主題歌が良かったのは 宝島 もそうでした。有名な冒険小説が原作なので内容は言わずもがなですが、演出と絵のタッチがすばらしく、主題歌の流れるオープニングは特に忘れられません。「さあ行こう 夢に見た島へと‥‥・」
随分年を経てからの経験ですが、散歩でもしていたのかたまたま通りかかった見ず知らずの小学校の校舎から、合唱曲として歌うわれるこの主題歌が流れてきて、思わず足を止め感慨にふけってしまったのを思い出します。

「たった一つの命を捨てて、生まれ変わった不死身の体。鉄の悪魔を叩いて砕く。キャシャーンがやらねば誰がやる!」のナレーションで始まる 新造人間キャシャーン は超クールでした。面白かったです。
同じタツノコプロ制作ですが、宇宙の騎士テッカマン もかなり印象に残っています。襲来する敵が謎めいていて、迎え撃つテッカマンの宇宙空間での立ち回りが見ごたえがありました。人体にかなりの負荷がかかるテックセットシステム。主人公 南城二がロボットぺガスの中へ入り、テックセットしてテッカマンに変身するシーンも辛そうで、戦い終わって元に戻ってからがまた、さらに辛そうでした。お話は多分、未完で終了したはずです。敵の大群が待つ宇宙域に、たった一人ぺガスに乗って立ち向かっていくテッカマンの雄姿がラストシーンだったと記憶しています。また、スペースナイツの一員となる異星人、アンドロー梅田が渋くてカッコ良く、かなりの存在感がありました。声優は確か山田康雄さんでした。ルパンとは違って、おちゃらけの欠片もないキャラクターでした。

割と新しめで、BLOOD+ が良かったです。沖縄から始まり、東南アジアやロシア、ヨーロッパなどと、ロードムービーの様に舞台が変わっていくのも興味深かったし、主人公 小夜の武器、自らの血を染ませる細い溝が切ってある刀も独特でした。常にチェロケースを携えてつき従うハジの存在も良かったです。

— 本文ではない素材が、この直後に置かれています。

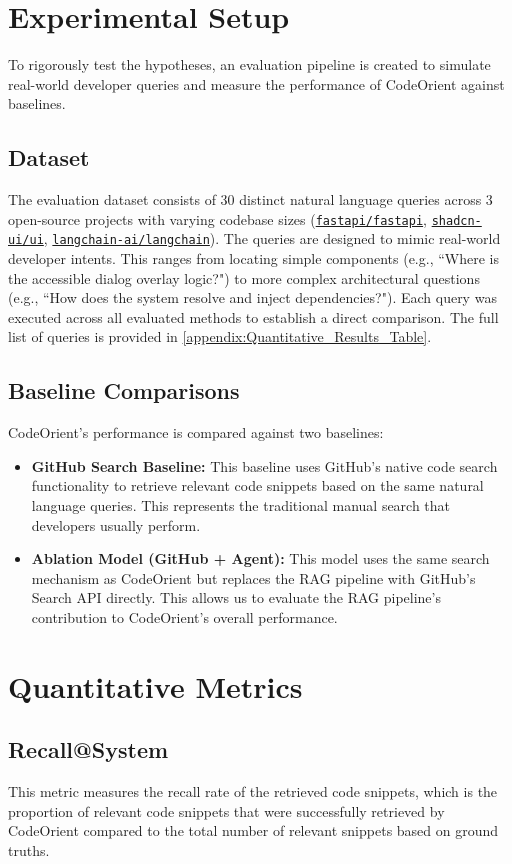 \section{Experimental Setup}
To rigorously test the hypotheses, an evaluation pipeline is created to simulate real-world developer queries and measure the performance of CodeOrient against baselines.
\subsection{Dataset}
The evaluation dataset consists of 30 distinct natural language queries across 3 open-source projects with varying codebase sizes (\href{https://github.com/fastapi/fastapi}{\texttt{fastapi/fastapi}}, \href{https://github.com/shadcn-ui/ui}{\texttt{shadcn-ui/ui}}, \href{https://github.com/langchain-ai/langchain}{\texttt{langchain-ai/langchain}}). The queries are designed to mimic real-world developer intents. This ranges from locating simple components (e.g., ``Where is the accessible dialog overlay logic?") to more complex architectural questions (e.g., ``How does the system resolve and inject dependencies?"). Each query was executed across all evaluated methods to establish a direct comparison. The full list of queries is provided in \autoref{appendix:Quantitative_Results_Table}.
\subsection{Baseline Comparisons}
CodeOrient's performance is compared against two baselines:
\begin{itemize}
    \item \textbf{GitHub Search Baseline:} This baseline uses GitHub's native code search functionality to retrieve relevant code snippets based on the same natural language queries. This represents the traditional manual search that developers usually perform.
    \item \textbf{Ablation Model (GitHub + Agent):} This model uses the same search mechanism as CodeOrient but replaces the RAG pipeline with GitHub's Search API directly. This allows us to evaluate the RAG pipeline's contribution to CodeOrient's overall performance.
\end{itemize}

\section{Quantitative Metrics}
\subsection{Recall@System}
This metric measures the recall rate of the retrieved code snippets, which is the proportion of relevant code snippets that were successfully retrieved by CodeOrient compared to the total number of relevant snippets based on ground truths.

こちらも私の感覚では新しめ、交響詩篇エウレカセブン です。主人公の少年レントンと少女エウレカの出会いの物語です。エウレカセブンのセブンは、朝七時からオンエアーしていたからのセブンでしょうか?
とにかく、設定されたその世界観が独特でした。とある生命体自らの存在が、他を退けてしまった事から生じた孤独。人間とコミュニケーションを取るために生み出された少女。「地球であったのか」と言う驚き。
最終回のシーン、電気グルーヴの「虹」がとても効果的に使われていて、良かったです。

列挙する‥と前置きしたのにあまり書けませんでした。すみません、時間切れです。
いつか改めて機会を作って、残りを書いてみたいと思います。その際はまたおつき合い下さい。


「テレビまんが」なんて呼ばれてた。中編

女の子の主人公が活躍するアニメが登場して、続いていくつかの作品が放送される様になりました。
「魔法使いサリー」「ひみつのアッコちゃん」などです。いにしえの王国の物語である「リボンの騎士」はすでに放送されていましたが、今度は魔法を使う女の子(つまり魔女。魔女っ子なんて呼ばれていく)の、まわりを巻き込んでのドタバタコメディです。その頃同じくテレビ放送されていた海外ドラマ「奥さまは魔女」の影響だったのでしょうか?
「奥さまは魔女」のオープニングはアニメの絵で、お決まりのナレーションが入ります。『奥様の名前はサマンサ。旦那様の名前はダーリン。ごく普通の二人はごく普通の恋をし、ごく普通の結婚をしました。ただ一つ違っていたのは、奥様は魔女だったのです』だったかな?サマンサは魔法を使う時、閉じた唇を左右に動かします。子供心にもそれがとてもチャーミングでした。長く続いたドラマで、サマンサとダーリンにはかわいい女の子が産まれますが、その愛娘タバサもやはり魔女。魔法が使えて、良い意味で話はどんどんややこしくなります。
魔法を使う事でエピソードに事欠かないこのホームコメディは、おそらく後のたくさんの作品のお手本になったんだと思います。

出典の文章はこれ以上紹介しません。